Provided data
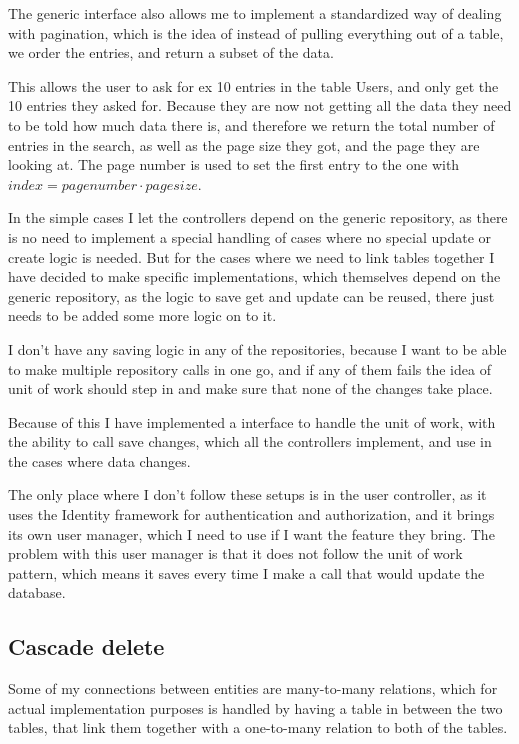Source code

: The generic interface also allows me to implement a standardized way of dealing
with pagination, which is the idea of instead of pulling everything out of a
table, we order the entries, and return a subset of the data. 

This allows the user to ask for ex 10 entries in the table Users, and only get
the 10 entries they asked for. Because they are now not getting all the data
they need to be told how much data there is, and therefore we return the total
number of entries in the search, as well as the page size they got, and the page
they are looking at. The page number is used to set the first entry to the one
with $index = page number \cdot page size$. 

In the simple cases I let the controllers depend on the generic repository, as
there is no need to implement a special handling of cases where no special
update or create logic is needed. But for the cases where we need to link tables
together I have decided to make specific implementations, which themselves
depend on the generic repository, as the logic to save get and update can be
reused, there just needs to be added some more logic on to it. 

I don't have any saving logic in any of the repositories, because I want to be
able to make multiple repository calls in one go, and if any of them fails the
idea of unit of work should step in and make sure that none of the changes take
place. 

Because of this I have implemented a interface to handle the unit of work, with
the ability to call save changes, which all the controllers implement, and use
in the cases where data changes. 

The only place where I don't follow these setups is in the user controller, as
it uses the Identity framework for authentication and authorization, and it
brings its own user manager, which I need to use if I want the feature they
bring. The problem with this user manager is that it does not follow the unit of
work pattern, which means it saves every time I make a call that would update
the database. 

\subsection{Cascade delete}
Some of my connections between entities are many-to-many relations, which for
actual implementation purposes is handled by having a table in between the two
tables, that link them together with a one-to-many relation to both of the
tables.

Activity
The response should repeat each record precisely and contain no pictures.

Result of the task
Source code

: The generic interface also allows me to implement a standardized way of dealing
with pagination, which is the idea of instead of pulling everything out of a
table, we order the entries, and return a subset of the data. 

This allows the user to ask for ex 10 entries in the table Users, and only get
the 10 entries they asked for. Because they are now not getting all the data
they need to be told how much data there is, and therefore we return the total
number of entries in the search, as well as the page size they got, and the page
they are looking at. The page number is used to set the first entry to the one
with $index = page number \cdot page size$. 

In the simple cases I let the controllers depend on the generic repository, as
there is no need to implement a special handling of cases where no special
update or create logic is needed. But for the cases where we need to link tables
together I have decided to make specific implementations, which themselves
depend on the generic repository, as the logic to save get and update can be
reused, there just needs to be added some more logic on to it. 

I don't have any saving logic in any of the repositories, because I want to be
able to make multiple repository calls in one go, and if any of them fails the
idea of unit of work should step in and make sure that none of the changes take
place. 

Because of this I have implemented a interface to handle the unit of work, with
the ability to call save changes, which all the controllers implement, and use
in the cases where data changes. 

The only place where I don't follow these setups is in the user controller, as
it uses the Identity framework for authentication and authorization, and it
brings its own user manager, which I need to use if I want the feature they
bring. The problem with this user manager is that it does not follow the unit of
work pattern, which means it saves every time I make a call that would update
the database. 

\subsection{Cascade delete}
Some of my connections between entities are many-to-many relations, which for
actual implementation purposes is handled by having a table in between the two
tables, that link them together with a one-to-many relation to both of the
tables.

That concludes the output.